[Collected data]
┄┄┄┄┄┄┄┄┄┄┄┄┄┄┄┄┄┄┄┄

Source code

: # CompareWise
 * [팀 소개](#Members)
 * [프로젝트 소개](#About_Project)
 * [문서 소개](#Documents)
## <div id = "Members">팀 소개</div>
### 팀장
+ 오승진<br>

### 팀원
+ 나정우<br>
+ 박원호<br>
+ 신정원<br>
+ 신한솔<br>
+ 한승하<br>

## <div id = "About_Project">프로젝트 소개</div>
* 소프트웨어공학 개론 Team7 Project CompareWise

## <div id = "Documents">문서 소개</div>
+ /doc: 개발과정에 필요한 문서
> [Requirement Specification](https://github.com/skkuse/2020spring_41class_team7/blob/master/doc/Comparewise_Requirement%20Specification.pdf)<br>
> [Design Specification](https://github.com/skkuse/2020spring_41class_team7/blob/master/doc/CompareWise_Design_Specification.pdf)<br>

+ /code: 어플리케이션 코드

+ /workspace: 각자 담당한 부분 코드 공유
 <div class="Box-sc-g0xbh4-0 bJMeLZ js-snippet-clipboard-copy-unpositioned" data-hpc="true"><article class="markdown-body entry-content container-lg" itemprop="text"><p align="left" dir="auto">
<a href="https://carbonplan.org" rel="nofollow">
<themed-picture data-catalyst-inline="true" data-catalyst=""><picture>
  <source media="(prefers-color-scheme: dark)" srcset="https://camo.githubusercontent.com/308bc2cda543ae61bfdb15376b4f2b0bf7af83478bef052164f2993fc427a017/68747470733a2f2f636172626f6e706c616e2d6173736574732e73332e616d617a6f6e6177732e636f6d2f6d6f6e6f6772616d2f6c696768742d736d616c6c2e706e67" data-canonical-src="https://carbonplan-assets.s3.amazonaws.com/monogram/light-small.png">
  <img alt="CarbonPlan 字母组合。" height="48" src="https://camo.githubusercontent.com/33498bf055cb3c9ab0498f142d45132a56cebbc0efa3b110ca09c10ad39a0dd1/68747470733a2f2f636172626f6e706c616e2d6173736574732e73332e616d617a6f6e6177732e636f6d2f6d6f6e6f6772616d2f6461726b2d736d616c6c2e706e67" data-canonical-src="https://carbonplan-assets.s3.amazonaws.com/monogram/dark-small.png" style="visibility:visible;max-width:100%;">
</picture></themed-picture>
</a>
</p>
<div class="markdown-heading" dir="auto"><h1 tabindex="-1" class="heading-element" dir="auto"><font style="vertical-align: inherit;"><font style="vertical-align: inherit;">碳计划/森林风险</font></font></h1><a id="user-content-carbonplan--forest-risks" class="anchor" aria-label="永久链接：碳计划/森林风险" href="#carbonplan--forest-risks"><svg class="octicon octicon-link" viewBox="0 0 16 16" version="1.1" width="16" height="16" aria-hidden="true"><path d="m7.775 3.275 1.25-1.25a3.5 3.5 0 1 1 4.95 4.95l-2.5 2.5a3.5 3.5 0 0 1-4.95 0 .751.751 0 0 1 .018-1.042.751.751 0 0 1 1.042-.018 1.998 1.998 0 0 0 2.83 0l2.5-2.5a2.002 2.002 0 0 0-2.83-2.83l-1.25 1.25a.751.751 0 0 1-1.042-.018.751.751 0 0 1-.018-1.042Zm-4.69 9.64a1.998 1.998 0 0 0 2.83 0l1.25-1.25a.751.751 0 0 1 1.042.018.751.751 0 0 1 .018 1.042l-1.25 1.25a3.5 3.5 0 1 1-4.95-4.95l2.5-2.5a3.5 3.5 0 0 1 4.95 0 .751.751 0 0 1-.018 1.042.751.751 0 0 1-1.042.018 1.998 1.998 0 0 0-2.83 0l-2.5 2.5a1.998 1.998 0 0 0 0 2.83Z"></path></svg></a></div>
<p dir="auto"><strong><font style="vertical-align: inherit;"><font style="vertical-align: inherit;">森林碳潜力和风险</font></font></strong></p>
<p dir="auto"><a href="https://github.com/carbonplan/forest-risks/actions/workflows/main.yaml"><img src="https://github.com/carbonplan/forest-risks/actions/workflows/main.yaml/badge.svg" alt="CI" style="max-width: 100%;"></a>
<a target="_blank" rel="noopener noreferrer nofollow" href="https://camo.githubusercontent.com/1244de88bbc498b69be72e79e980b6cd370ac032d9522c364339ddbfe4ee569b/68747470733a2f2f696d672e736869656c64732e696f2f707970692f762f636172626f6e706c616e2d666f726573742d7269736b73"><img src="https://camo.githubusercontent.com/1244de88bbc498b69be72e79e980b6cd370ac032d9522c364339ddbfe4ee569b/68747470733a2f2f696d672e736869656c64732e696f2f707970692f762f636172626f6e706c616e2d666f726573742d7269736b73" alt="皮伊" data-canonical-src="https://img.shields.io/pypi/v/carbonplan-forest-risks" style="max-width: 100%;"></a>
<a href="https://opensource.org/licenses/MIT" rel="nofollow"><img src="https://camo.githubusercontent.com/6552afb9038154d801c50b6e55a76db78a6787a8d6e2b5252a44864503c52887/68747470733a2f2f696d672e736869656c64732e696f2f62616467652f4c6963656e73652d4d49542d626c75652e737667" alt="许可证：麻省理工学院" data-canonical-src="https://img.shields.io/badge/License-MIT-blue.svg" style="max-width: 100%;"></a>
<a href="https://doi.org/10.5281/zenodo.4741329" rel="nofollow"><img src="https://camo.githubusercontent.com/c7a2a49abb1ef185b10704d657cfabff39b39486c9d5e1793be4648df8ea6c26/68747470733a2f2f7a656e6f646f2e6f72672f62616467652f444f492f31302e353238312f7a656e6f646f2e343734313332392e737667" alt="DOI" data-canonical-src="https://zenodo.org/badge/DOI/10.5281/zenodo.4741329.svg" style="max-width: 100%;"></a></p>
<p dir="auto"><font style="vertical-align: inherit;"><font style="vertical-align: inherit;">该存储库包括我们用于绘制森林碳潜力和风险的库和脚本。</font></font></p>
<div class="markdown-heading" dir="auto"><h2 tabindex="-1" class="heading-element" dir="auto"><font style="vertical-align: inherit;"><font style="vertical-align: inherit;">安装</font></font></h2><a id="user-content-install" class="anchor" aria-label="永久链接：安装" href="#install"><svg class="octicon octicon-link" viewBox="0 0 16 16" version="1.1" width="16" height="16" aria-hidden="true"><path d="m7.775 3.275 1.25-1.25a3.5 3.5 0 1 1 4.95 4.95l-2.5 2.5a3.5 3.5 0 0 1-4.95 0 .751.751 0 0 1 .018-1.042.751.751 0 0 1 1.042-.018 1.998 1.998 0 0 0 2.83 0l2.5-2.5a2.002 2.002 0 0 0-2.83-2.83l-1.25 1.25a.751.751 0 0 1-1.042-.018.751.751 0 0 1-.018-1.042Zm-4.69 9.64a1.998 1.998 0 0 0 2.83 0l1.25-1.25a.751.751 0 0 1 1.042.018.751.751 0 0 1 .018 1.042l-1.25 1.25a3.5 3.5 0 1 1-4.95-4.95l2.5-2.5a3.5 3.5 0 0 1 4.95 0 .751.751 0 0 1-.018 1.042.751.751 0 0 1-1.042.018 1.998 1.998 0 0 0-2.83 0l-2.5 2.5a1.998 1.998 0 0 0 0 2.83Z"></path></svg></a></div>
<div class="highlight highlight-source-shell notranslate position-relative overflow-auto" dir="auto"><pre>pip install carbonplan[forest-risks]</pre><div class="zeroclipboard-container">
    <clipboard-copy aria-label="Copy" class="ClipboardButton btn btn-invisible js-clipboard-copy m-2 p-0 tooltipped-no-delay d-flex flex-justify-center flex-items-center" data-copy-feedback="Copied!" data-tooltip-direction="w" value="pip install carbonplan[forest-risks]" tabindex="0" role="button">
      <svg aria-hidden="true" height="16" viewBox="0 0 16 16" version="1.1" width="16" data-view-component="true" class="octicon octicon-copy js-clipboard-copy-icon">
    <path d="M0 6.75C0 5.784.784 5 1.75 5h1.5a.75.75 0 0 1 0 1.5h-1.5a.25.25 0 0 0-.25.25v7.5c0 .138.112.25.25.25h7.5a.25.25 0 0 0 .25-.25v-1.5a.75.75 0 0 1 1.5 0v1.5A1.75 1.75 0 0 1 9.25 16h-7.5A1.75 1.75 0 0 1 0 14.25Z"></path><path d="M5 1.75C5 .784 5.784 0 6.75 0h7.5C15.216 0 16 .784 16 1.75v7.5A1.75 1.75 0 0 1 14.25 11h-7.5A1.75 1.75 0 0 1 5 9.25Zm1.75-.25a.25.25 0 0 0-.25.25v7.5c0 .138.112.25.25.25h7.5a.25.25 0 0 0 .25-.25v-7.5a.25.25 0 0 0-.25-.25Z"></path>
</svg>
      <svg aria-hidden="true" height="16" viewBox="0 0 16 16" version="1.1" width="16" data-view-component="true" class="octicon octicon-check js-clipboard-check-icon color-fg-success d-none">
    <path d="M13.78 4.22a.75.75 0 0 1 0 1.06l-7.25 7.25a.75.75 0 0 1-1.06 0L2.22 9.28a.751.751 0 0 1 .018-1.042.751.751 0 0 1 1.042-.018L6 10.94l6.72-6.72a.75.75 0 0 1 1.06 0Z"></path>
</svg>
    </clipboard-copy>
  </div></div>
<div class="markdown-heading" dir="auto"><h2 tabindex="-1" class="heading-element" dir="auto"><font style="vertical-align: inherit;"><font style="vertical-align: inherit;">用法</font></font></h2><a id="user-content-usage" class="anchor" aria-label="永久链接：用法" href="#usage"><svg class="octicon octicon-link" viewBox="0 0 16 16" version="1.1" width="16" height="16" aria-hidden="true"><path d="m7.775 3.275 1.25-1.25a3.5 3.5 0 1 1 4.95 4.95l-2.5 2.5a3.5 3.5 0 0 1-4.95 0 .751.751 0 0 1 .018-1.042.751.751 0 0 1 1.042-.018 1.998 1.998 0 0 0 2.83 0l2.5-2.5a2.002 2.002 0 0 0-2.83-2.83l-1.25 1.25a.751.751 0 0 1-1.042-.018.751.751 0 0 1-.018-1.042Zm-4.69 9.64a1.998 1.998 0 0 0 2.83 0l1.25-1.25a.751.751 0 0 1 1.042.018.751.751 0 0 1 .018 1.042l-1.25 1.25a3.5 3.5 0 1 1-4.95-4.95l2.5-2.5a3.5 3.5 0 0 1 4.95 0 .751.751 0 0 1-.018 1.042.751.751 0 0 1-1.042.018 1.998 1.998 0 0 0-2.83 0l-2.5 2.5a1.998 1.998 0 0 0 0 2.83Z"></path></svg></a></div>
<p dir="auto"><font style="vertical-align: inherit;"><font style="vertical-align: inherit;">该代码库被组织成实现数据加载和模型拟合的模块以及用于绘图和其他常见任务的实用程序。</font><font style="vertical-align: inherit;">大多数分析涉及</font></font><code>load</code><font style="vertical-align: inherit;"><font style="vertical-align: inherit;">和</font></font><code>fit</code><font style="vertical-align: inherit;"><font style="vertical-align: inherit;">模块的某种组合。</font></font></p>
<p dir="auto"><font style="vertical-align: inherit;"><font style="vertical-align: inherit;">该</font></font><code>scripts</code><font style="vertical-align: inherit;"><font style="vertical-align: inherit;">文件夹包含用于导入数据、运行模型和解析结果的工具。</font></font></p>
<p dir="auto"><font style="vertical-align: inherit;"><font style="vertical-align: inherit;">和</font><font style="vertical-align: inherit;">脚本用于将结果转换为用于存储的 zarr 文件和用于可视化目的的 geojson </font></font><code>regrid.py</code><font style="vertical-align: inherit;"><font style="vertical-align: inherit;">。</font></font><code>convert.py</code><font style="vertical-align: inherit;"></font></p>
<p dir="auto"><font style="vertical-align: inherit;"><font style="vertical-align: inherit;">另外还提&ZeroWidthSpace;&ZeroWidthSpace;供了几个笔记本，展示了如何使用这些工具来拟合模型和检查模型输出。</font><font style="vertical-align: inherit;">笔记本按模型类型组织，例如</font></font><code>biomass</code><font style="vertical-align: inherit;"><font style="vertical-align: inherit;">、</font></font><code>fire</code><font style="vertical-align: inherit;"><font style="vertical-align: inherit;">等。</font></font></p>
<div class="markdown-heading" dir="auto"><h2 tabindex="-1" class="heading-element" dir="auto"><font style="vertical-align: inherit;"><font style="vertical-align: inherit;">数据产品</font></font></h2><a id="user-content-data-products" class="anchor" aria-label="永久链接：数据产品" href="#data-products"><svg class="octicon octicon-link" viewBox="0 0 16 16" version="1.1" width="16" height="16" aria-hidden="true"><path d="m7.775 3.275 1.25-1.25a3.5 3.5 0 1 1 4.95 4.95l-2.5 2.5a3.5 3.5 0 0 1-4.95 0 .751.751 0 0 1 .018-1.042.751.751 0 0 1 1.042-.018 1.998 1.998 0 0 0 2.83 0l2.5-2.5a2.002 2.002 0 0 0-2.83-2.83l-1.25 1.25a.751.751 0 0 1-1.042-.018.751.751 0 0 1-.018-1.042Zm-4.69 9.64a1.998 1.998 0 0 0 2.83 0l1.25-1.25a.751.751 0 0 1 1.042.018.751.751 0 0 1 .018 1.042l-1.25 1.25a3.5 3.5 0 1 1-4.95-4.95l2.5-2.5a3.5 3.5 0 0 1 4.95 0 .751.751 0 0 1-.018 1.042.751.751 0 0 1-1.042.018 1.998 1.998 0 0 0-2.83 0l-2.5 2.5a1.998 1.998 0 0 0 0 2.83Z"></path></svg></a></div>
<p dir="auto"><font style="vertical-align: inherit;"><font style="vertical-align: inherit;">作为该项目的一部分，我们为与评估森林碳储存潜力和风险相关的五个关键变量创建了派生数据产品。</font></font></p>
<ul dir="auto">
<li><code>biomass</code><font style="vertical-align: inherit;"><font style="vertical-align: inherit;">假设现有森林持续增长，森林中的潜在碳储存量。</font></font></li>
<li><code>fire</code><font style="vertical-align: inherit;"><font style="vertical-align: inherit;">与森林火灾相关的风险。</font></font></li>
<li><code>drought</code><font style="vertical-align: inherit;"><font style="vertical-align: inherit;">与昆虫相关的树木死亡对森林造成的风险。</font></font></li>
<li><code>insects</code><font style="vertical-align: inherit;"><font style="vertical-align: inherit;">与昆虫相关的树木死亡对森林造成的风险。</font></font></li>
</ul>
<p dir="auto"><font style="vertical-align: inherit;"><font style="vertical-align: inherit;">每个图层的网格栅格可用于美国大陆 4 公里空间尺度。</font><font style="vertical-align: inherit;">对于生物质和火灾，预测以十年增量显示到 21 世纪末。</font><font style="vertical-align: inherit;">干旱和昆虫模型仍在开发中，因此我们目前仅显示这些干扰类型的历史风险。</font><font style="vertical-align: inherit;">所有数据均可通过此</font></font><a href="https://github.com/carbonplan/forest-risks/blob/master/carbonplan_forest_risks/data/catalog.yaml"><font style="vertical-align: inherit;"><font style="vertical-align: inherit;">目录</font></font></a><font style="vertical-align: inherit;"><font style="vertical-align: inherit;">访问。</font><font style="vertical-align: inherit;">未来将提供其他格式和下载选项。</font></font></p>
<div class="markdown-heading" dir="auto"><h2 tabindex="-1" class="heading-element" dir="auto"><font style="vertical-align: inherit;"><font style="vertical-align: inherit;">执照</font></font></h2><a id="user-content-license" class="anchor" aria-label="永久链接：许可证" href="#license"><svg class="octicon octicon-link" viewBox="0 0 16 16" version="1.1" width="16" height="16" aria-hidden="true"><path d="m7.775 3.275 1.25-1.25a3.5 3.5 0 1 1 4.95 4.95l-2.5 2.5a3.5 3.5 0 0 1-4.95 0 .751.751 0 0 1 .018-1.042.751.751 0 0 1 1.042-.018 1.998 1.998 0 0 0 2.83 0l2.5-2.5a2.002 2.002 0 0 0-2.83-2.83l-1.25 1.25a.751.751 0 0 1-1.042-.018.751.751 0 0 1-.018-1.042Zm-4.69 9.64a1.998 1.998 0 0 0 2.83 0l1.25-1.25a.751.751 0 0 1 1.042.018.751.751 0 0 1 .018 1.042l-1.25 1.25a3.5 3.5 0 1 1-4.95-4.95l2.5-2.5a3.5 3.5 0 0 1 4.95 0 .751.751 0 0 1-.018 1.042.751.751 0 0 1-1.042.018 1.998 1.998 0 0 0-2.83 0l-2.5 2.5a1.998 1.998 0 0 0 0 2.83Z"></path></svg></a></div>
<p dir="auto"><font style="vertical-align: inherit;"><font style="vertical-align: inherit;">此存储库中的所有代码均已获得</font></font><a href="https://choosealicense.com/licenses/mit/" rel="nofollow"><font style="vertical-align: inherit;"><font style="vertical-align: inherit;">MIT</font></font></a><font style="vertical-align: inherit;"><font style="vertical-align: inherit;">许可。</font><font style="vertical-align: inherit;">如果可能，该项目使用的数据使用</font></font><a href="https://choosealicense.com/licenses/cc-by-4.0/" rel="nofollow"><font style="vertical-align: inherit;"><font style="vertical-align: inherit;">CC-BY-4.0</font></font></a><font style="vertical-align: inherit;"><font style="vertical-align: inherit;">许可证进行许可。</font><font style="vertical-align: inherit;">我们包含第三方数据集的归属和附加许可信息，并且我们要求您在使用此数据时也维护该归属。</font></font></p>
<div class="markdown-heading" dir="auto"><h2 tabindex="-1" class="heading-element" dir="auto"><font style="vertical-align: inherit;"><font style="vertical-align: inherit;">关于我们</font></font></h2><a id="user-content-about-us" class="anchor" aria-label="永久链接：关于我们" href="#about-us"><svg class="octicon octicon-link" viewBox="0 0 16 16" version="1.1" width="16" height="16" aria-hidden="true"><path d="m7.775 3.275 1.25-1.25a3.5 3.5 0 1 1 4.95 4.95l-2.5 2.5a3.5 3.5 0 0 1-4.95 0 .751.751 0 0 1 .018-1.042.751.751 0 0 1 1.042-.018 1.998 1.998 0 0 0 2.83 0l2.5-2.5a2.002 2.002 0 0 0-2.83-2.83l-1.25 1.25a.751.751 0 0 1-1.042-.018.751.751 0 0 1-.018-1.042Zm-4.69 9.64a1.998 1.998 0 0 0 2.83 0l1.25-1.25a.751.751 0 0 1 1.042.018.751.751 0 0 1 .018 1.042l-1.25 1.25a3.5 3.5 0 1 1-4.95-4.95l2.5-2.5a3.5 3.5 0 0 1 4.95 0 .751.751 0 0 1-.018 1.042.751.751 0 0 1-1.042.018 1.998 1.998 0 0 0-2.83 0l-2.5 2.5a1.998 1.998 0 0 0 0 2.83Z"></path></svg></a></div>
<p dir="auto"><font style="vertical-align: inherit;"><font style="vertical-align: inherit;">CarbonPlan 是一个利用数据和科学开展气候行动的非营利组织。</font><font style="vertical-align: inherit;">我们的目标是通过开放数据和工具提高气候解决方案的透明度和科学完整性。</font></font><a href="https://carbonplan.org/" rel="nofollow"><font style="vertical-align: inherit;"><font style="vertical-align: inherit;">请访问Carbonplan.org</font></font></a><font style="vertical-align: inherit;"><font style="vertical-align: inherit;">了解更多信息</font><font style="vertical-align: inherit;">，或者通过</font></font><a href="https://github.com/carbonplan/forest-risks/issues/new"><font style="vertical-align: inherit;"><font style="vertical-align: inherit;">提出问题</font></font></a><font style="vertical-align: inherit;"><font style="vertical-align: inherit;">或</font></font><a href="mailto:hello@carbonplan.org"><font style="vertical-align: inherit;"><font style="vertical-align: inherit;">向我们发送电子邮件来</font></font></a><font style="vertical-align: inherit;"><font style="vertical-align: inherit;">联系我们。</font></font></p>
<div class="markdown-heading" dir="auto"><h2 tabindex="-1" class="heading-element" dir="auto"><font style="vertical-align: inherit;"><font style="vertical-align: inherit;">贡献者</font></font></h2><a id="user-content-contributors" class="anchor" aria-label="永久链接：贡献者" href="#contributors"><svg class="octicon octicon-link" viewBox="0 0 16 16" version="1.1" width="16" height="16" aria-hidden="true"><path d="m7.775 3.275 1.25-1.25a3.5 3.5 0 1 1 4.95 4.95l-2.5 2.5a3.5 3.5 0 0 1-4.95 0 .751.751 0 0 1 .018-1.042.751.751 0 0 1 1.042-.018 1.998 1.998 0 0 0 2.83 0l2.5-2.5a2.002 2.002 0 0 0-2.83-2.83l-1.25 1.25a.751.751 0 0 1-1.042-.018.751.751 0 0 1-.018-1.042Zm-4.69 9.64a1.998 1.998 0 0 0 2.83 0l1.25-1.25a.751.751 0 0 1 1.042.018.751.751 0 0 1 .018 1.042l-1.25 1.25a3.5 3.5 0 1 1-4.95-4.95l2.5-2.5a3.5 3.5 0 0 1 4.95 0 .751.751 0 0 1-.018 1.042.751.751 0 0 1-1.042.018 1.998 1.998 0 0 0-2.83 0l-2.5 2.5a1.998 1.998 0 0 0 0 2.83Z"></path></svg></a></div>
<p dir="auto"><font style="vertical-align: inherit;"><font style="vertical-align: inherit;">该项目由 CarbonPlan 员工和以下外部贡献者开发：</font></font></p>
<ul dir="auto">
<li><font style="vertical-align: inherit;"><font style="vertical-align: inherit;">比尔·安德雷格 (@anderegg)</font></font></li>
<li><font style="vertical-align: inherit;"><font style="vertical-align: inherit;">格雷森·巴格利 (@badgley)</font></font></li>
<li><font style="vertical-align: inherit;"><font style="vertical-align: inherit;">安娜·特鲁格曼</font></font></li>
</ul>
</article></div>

┄┄┄┄┄┄┄┄┄┄┄┄┄┄┄┄┄┄┄┄

-- What this task involves --
Across the records above, in how many lines does the string "color" appear? Reply with the figure alone.

-- Answer space --
2